TO DO:
What lines of the material below hold the string "après"? Copy them out.

INFORMATION SHOWN:
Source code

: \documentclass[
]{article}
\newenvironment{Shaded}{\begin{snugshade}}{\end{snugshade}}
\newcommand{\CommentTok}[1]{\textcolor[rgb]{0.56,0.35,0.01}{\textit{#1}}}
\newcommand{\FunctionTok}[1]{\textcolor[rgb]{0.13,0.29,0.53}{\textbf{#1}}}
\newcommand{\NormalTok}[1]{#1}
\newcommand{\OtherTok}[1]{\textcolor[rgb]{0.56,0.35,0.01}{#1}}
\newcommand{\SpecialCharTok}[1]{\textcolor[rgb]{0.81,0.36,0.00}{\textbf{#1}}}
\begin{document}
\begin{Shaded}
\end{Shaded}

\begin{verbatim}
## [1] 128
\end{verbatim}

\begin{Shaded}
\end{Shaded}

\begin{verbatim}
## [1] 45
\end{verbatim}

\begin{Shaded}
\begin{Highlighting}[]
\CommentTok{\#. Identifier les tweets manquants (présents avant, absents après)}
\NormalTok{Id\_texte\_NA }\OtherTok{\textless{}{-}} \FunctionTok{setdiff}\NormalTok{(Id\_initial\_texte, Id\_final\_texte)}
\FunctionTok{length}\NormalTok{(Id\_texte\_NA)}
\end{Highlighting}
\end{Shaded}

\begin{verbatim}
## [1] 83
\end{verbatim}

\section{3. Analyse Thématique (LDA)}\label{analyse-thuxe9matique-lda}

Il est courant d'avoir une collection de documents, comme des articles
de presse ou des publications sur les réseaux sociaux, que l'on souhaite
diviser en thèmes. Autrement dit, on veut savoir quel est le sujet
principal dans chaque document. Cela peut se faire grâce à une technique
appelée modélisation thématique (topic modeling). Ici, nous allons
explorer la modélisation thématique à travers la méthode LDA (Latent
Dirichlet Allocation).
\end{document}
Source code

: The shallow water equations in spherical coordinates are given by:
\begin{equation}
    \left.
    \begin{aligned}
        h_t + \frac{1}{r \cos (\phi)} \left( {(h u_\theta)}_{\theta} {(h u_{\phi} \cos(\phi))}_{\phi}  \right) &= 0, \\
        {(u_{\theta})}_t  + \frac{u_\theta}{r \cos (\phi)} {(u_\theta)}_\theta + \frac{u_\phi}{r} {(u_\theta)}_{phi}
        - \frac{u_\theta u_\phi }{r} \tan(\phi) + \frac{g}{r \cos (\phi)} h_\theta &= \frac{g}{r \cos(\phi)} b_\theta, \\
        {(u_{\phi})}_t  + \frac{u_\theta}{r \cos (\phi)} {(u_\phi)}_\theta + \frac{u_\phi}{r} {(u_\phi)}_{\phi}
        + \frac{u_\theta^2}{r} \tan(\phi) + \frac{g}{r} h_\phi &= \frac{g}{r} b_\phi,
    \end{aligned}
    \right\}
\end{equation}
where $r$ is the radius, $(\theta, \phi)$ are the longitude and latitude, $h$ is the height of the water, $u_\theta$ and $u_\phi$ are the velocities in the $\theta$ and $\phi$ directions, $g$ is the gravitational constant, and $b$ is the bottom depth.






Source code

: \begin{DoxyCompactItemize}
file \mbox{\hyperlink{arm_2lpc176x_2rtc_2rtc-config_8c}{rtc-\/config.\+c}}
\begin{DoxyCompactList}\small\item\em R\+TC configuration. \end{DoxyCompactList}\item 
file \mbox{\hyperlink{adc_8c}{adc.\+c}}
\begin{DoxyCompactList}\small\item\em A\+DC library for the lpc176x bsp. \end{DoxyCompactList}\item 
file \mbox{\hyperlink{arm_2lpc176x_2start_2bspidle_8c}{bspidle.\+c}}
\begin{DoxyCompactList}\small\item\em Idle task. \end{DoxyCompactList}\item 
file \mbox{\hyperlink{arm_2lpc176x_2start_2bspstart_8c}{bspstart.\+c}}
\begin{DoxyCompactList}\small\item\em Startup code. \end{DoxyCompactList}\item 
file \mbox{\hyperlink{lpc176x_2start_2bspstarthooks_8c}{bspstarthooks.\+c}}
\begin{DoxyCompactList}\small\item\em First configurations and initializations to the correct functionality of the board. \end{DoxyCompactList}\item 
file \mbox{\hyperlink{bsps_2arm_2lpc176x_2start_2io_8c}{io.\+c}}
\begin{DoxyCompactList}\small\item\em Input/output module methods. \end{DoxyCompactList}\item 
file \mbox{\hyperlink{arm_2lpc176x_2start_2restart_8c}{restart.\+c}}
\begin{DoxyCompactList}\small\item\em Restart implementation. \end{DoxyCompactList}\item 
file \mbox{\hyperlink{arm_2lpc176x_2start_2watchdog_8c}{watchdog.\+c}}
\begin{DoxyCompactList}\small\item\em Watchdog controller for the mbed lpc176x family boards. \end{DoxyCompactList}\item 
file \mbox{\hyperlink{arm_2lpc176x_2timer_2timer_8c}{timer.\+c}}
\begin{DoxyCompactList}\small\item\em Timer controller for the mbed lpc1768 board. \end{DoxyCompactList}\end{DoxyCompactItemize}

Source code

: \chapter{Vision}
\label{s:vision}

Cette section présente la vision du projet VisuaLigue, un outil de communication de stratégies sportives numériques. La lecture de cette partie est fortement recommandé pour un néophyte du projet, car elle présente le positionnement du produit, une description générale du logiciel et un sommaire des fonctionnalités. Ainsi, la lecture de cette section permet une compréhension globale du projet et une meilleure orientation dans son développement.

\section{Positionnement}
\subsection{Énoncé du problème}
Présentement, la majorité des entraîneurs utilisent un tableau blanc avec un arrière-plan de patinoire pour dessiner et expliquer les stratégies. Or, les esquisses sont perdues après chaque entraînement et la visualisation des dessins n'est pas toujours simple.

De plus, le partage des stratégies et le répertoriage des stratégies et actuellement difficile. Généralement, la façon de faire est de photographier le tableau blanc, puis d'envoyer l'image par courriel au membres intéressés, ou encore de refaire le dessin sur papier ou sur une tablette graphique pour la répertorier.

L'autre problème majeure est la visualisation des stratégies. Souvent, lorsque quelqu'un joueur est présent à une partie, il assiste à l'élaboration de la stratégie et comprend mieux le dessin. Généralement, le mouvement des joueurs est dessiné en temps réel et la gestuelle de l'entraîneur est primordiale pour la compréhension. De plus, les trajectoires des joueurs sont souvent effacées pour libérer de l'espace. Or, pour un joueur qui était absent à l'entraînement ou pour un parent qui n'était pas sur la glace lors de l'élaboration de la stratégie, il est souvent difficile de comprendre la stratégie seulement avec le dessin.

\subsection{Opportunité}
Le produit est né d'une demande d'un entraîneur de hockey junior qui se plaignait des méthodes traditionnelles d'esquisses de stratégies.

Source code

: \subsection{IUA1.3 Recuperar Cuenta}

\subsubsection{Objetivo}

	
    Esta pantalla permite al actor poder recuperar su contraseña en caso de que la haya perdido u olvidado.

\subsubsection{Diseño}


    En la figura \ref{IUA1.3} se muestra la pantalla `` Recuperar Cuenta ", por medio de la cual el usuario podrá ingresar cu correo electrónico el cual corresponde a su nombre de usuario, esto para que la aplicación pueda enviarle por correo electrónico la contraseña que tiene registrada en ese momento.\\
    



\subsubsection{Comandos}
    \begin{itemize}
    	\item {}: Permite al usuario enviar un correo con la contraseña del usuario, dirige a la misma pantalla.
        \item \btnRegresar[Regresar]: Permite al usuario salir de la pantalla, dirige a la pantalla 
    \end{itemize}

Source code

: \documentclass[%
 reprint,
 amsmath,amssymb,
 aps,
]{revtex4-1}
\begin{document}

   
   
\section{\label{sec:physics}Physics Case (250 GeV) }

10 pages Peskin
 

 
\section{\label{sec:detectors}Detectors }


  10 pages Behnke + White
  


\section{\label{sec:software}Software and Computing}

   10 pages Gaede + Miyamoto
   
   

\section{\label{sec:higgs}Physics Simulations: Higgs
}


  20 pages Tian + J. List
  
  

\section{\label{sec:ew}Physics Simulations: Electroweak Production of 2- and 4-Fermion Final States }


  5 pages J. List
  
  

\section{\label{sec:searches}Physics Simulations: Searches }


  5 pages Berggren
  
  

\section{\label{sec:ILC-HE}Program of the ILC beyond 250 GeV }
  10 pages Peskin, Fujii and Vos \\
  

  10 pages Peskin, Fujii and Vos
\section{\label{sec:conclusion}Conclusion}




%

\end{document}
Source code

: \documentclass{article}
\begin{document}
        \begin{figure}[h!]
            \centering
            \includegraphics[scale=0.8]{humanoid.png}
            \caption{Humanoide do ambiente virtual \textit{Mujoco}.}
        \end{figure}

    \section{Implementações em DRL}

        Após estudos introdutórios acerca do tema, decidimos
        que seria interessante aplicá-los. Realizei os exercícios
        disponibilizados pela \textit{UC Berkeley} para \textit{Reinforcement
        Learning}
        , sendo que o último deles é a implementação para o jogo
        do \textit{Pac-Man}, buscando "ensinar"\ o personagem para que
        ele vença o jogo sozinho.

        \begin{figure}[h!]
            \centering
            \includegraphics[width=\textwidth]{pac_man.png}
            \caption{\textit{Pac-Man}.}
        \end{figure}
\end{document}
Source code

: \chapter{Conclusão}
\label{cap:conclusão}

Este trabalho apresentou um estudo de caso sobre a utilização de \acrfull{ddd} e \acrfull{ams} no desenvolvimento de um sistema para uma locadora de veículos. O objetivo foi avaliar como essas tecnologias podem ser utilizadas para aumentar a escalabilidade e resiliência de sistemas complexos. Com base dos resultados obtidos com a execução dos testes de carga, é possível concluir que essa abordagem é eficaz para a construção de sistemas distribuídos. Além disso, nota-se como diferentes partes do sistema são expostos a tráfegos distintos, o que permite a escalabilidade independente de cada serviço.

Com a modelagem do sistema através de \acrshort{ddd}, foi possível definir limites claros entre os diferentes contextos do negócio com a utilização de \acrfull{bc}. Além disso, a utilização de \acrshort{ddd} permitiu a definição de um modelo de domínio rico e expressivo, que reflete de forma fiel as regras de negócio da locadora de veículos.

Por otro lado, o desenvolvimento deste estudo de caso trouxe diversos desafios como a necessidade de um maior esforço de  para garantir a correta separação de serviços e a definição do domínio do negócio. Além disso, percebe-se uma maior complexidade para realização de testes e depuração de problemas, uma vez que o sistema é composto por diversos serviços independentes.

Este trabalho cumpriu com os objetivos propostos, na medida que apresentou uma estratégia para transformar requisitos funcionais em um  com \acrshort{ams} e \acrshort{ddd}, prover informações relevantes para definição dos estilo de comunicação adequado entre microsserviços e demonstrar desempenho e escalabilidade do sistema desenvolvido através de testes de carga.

OUTPUT FOR THIS TASK:
\CommentTok{\#. Identifier les tweets manquants (présents avant, absents après)}
Présentement, la majorité des entraîneurs utilisent un tableau blanc avec un arrière-plan de patinoire pour dessiner et expliquer les stratégies. Or, les esquisses sont perdues après chaque entraînement et la visualisation des dessins n'est pas toujours simple.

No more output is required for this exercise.